If a patient has a BMI of 30 without any health problems but describes a struggle with social stigma or difficulty getting the job he or she wants, I would not consider their motivation to lose weight unreasonable. If the same patient cannot offer any reason for wanting to lose weight, I might be a bit more risk-averse.

A BMI of 27 seems more problematic. In a diabetic population, prescribing liraglutide as a means of losing weight while also lowering glucose has its merits. But would I opt for a weight-loss agent for mild excess weight with hypercholesterolemia or hypertension over a tried-and-true statin or antihypertensive?

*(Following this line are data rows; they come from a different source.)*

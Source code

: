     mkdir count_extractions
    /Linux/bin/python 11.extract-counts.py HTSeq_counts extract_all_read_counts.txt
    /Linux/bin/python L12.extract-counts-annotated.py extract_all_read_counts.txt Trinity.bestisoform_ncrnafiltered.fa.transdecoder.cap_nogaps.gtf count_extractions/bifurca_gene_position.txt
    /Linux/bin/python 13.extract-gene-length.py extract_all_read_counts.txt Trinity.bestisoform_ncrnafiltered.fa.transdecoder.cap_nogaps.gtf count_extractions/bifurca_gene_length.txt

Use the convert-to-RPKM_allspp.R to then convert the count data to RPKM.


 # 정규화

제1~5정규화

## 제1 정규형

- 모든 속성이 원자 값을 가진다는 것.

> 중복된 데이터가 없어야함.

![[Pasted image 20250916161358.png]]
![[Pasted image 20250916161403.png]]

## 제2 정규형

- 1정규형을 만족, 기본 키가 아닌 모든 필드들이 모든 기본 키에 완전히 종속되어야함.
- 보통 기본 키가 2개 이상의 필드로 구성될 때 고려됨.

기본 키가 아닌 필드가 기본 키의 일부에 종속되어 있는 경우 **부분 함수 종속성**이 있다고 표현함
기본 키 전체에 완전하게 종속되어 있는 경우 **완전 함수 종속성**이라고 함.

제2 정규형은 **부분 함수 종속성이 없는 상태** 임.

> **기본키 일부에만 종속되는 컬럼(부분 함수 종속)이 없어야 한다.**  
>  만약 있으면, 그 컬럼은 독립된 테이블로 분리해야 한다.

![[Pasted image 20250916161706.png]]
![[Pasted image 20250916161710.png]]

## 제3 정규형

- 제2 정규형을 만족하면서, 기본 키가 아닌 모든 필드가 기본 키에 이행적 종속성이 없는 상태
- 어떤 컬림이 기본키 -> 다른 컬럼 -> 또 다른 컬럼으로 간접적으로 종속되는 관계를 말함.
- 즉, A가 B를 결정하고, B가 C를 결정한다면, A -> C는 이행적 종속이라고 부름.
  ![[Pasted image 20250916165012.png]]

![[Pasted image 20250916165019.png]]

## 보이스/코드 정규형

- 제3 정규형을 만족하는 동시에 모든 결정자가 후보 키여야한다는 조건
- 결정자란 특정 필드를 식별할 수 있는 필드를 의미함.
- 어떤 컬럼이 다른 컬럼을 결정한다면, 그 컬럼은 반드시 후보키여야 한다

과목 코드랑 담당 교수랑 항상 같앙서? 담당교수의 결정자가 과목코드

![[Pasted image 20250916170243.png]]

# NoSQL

I would find it hard to make a case for that, given the reality that many of the agents designed for those purposes have been shown to be life-extending.

Then, if the blood pressure and lipids can be controlled with usual medicines, does that raise the bar for introducing weight-loss agents back to a BMI of 30? As the CME article emphasized, the goal of the patient and the goal of the doctor acting in a best professional manner may be different.

Looking back, I wonder whether the heart valve problems associated with dexfenfluramine and the limiting psychiatric symptoms linked to rimonabant might have been considered more acceptable if their use had been limited to more disabling obesity. For now, public demand for the currently approved agents and prescribers' willingness to accept associated risks remain uncertain at best.